L'amendement n° 261 de M. Vicot et les amendements identiques suivants à l'article 3 du projet de loi visant à offrir des réponses immédiates aux phénomènes troublant l'ordre public, la sécurité et la tranquillité de nos concitoyens (première lecture).
REJETÉRésultat du vote
Les députés ont rejeté le 09 juillet 2026 l'amendement n° 261 de M. Vicot et les amendements identiques suivants à l'article 3 du projet de loi visant à offrir des réponses immédiates aux phénomènes troublant l'ordre public, la sécurité et la tranquillité de nos concitoyens (première lecture).

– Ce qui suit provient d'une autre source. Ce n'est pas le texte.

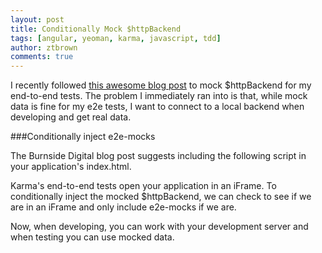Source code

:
 ```yaml
---
layout: post
title: Conditionally Mock $httpBackend
tags: [angular, yeoman, karma, javascript, tdd]
author: ztbrown
comments: true
---
```

I recently followed [this awesome blog post](http://blogs.burnsidedigital.com/2013/09/and-httpbackend-mock-for-all-unit-e2e-testings/) to mock $httpBackend for my end-to-end tests. The problem I immediately ran into is that, while mock data is fine for my e2e tests, I want to connect to a local backend when developing and get real data.

<!-- #REST#BEGIN -->

###Conditionally inject e2e-mocks

The Burnside Digital blog post suggests including the following script in your application's index.html.

<script src="https://gist.github.com/ztbrown/7215173.js"></script>

Karma's end-to-end tests open your application in an iFrame. To conditionally inject the mocked $httpBackend, we can check to see if we are in an iFrame and only include e2e-mocks if we are.

<script src="https://gist.github.com/ztbrown/7215241.js"></script>

Now, when developing, you can work with your development server and when testing you can use mocked data. 

<!-- #REST#END -->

Au total, 101 députés ont pris part au vote : 68 % ont voté contre, 32 % ont voté en faveur, et 0 % se sont abstenus.
Infos
| Date | 09 juillet 2026 | |
| Type de vote | Amendement | |
| Dossier | Projet de loi visant à offrir des réponses immédiates aux phénomènes troublant l’ordre public, la sécurité et la tranquillité de nos concitoyens |
Résumé de l'amendement
Cet amendement vise à supprimer le dispositif d'amende forfaitaire délictuelle applicable aux rodéos urbains prévu par le projet de loi.
Les auteurs de l'amendement s'opposent à l'élargissement systématique du recours aux amendes forfaitaires délictuelles, qu'ils considèrent comme une fausse solution au problème d'engorgement des tribunaux. Selon eux, les inconvénients de ce dispositif, notamment en matière de garanties procédurales, dépassent largement ses avantages.

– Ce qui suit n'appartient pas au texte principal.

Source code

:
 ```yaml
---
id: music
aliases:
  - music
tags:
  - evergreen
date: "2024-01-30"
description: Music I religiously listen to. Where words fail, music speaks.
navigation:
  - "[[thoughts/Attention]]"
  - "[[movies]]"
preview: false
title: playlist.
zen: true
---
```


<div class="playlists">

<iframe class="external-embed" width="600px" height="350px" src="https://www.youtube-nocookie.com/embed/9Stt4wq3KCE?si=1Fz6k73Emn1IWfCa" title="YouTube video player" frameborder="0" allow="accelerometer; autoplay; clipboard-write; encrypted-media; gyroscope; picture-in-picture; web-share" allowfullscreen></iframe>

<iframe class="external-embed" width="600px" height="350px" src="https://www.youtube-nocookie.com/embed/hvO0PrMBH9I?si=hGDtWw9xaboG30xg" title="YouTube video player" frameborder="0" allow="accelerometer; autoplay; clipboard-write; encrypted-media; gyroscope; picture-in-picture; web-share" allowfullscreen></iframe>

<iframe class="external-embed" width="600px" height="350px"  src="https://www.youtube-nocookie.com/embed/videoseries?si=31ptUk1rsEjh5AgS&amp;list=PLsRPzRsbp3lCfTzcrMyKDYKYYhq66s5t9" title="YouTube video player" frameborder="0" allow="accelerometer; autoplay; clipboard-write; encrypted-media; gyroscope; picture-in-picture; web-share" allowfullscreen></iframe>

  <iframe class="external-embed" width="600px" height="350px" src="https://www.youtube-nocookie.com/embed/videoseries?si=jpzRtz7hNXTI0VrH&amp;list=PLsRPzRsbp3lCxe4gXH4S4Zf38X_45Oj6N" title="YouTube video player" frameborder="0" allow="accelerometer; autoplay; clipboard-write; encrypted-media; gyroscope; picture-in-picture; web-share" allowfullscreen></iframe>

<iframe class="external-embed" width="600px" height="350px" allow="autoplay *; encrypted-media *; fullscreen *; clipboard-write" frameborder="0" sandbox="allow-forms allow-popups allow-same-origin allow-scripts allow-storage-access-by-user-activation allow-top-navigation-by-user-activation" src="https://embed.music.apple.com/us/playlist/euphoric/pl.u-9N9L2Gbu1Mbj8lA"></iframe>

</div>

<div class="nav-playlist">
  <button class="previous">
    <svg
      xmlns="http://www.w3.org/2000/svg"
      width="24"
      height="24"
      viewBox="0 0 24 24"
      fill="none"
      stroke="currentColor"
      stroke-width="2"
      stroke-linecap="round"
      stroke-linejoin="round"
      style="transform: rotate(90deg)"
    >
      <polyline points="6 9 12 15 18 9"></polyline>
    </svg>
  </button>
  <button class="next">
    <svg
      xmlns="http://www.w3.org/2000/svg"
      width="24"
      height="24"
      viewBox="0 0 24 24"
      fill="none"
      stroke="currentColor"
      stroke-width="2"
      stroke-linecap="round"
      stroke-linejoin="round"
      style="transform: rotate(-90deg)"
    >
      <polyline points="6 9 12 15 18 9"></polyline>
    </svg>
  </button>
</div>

Ce texte est un résumé de l'exposé des motifs.
La position des groupes
Les votes des députés et des groupes
Exposé des motifs de l'amendement
L'objectif d'un amendement est de modifier ou d'ajouter une mesure d'un projet ou d'une proposition de loi. Le ou les députés qui rédigent l'amendement écrivent également un exposé des motifs.

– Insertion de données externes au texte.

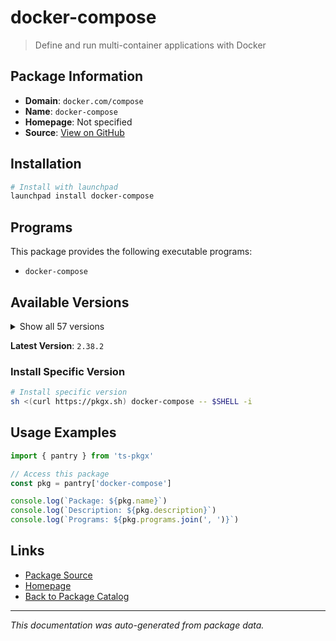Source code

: # docker-compose

> Define and run multi-container applications with Docker

## Package Information

- **Domain**: `docker.com/compose`
- **Name**: `docker-compose`
- **Homepage**: Not specified
- **Source**: [View on GitHub](https://github.com/pkgxdev/pantry/tree/main/projects/docker.com/compose/package.yml)

## Installation

```bash
# Install with launchpad
launchpad install docker-compose
```

## Programs

This package provides the following executable programs:

- `docker-compose`

## Available Versions

<details>
<summary>Show all 57 versions</summary>

- `2.38.2`, `2.38.1`, `2.38.0`, `2.37.3`, `2.37.2`
- `2.37.1`, `2.37.0`, `2.36.2`, `2.36.1`, `2.36.0`
- `2.35.1`, `2.35.0`, `2.34.0`, `2.33.1`, `2.33.0`
- `2.32.4`, `2.32.3`, `2.32.2`, `2.32.1`, `2.32.0`
- `2.31.0`, `2.30.3`, `2.30.2`, `2.30.1`, `2.30.0`
- `2.29.7`, `2.29.6`, `2.29.5`, `2.29.4`, `2.29.3`
- `2.29.2`, `2.29.1`, `2.29.0`, `2.28.1`, `2.27.3`
- `2.27.2`, `2.27.1`, `2.27.0`, `2.26.1`, `2.26.0`
- `2.25.0`, `2.24.7`, `2.24.6`, `2.24.5`, `2.24.4`
- `2.24.3`, `2.24.2`, `2.24.1`, `2.24.0`, `2.23.3`
- `2.23.2`, `2.23.1`, `2.23.0`, `2.22.0`, `2.21.0`
- `2.20.3`, `2.20.2`

</details>

**Latest Version**: `2.38.2`

### Install Specific Version

```bash
# Install specific version
sh <(curl https://pkgx.sh) docker-compose -- $SHELL -i
```

## Usage Examples

```typescript
import { pantry } from 'ts-pkgx'

// Access this package
const pkg = pantry['docker-compose']

console.log(`Package: ${pkg.name}`)
console.log(`Description: ${pkg.description}`)
console.log(`Programs: ${pkg.programs.join(', ')}`)
```

## Links

- [Package Source](https://github.com/pkgxdev/pantry/tree/main/projects/docker.com/compose/package.yml)
- [Homepage](#)
- [Back to Package Catalog](../../../package-catalog.md)

---

*This documentation was auto-generated from package data.*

Cet amendement du Groupe Socialistes et apparentés vise à supprimer le dispositif d'amende forfaitaire délictuelle prévue à l'article 3 du présent projet et réprimant les rodéo-urbains.
Le groupe Socialistes et apparentés s'oppose à ce recours désormais systématique aux AFD dont le champ d'application ne cesse de s'élargir.
Ces amendes ont tout de la "fausse bonne idée" puisqu'on nous les présente comme étant La solution à l'engorgement de nos tribunaux alors que les inconvénients qu'elles entrainent dépassent de loin leurs avantages :
- Les garanties procédurales en cas de commission d'un délit s'évanouissent littéralement puisque le policier ou le gendarme se retrouve en position de juge, avec les risques de dérives arbitraires.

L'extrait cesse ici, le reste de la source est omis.